(Provided data Opens)

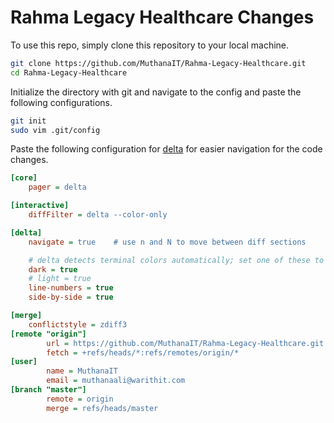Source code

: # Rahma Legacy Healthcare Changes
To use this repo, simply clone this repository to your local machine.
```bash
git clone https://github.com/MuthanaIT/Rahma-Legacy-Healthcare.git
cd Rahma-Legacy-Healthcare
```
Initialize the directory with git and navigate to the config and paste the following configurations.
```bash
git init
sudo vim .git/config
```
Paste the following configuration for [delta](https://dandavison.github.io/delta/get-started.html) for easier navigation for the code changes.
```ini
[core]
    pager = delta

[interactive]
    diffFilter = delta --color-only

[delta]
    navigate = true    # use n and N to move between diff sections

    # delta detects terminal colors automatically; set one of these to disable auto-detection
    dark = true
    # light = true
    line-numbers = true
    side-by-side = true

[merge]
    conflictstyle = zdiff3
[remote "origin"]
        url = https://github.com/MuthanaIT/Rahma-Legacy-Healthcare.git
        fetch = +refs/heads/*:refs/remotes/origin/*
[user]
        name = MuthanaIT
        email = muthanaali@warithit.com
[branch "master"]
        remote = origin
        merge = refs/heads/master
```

(Provided data Closes)
(Provided data Opens)

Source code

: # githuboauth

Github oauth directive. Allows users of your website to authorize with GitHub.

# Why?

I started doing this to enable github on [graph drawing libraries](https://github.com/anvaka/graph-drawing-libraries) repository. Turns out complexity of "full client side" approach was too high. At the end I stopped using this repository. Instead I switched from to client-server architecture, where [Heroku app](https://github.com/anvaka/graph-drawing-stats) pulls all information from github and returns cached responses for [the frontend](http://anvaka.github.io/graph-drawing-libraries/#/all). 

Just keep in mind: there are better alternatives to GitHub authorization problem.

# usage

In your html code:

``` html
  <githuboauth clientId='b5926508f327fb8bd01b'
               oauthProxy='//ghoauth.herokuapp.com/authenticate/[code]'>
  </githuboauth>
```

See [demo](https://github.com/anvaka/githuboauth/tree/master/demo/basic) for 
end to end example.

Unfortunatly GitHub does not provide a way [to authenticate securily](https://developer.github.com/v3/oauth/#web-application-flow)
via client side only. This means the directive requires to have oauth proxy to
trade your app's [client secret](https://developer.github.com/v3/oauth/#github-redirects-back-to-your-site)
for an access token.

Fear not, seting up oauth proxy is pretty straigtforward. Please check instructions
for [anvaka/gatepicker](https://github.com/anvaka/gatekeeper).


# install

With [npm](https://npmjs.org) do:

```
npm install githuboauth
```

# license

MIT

(Provided data Closes)

◆ Exercise instructions ◆
Show each line in the entries that holds the string "delta".

◆ Exercise solution ◆
Paste the following configuration for [delta](https://dandavison.github.io/delta/get-started.html) for easier navigation for the code changes.
    pager = delta
    diffFilter = delta --color-only
[delta]
    # delta detects terminal colors automatically; set one of these to disable auto-detection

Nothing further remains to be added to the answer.